Danish 3rd Division
- Season: 1964
- Dates: 26 March – 15 November 1964
- Champions: Holbæk B&IF (1st title)
- Promoted: Holbæk B&IF AIA
- Relegated: Skovshoved IF Kolding IF
- Matches: 132
- Goals: 512 (3.88 per match)
- Top goalscorer: Flemming Jensen (18 goals)

= 1964 Danish 3rd Division =

The 1964 Danish 3rd Division (Danish: Danmarksturneringens 3. division 1964) was the twenty-third season of the Danish third-tier association football division since its establishment in 1936 as part of the Danmarksturneringen's nation-wide league structure.
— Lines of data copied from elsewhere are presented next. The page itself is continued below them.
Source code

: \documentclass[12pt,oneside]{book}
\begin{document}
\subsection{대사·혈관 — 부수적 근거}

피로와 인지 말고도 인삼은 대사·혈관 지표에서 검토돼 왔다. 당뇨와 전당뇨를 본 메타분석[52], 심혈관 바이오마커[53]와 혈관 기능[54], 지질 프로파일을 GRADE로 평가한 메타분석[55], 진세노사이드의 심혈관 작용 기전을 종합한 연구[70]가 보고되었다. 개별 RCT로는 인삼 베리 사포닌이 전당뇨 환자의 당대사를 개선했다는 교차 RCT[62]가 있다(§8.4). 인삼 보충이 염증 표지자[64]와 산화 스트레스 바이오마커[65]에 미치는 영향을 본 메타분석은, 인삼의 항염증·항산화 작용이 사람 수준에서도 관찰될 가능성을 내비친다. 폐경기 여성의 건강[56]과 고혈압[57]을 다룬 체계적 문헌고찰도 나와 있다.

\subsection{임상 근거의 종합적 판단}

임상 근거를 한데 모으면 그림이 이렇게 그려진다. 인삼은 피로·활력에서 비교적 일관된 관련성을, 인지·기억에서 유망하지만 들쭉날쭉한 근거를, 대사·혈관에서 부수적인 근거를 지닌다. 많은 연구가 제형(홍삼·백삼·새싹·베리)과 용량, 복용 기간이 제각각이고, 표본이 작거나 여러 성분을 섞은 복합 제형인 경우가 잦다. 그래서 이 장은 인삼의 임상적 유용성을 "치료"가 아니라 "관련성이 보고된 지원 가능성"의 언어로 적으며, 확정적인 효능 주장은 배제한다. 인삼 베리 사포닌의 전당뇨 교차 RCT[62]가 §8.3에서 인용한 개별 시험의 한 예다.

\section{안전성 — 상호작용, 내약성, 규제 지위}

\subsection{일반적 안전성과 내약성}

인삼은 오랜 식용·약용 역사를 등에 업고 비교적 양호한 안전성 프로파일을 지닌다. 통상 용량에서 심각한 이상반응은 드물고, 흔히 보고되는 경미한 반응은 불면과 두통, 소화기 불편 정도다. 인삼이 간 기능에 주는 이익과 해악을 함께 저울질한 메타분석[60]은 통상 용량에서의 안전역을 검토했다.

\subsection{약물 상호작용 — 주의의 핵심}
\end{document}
Governed by the Danish FA, the season was launched on 26 March 1964 with two fixtures and concluded with the last four matches on 15 November 1964. Skovshoved IF and Hellerup IK entered as relegated teams from last season's second division, while Svendborg fB and Nakskov BK entered as promoted teams from the 1963 Kvalifikationsturneringen. The twelve teams in the division entered the 1964–65 Danish Cup in the cup tournament's first round proper.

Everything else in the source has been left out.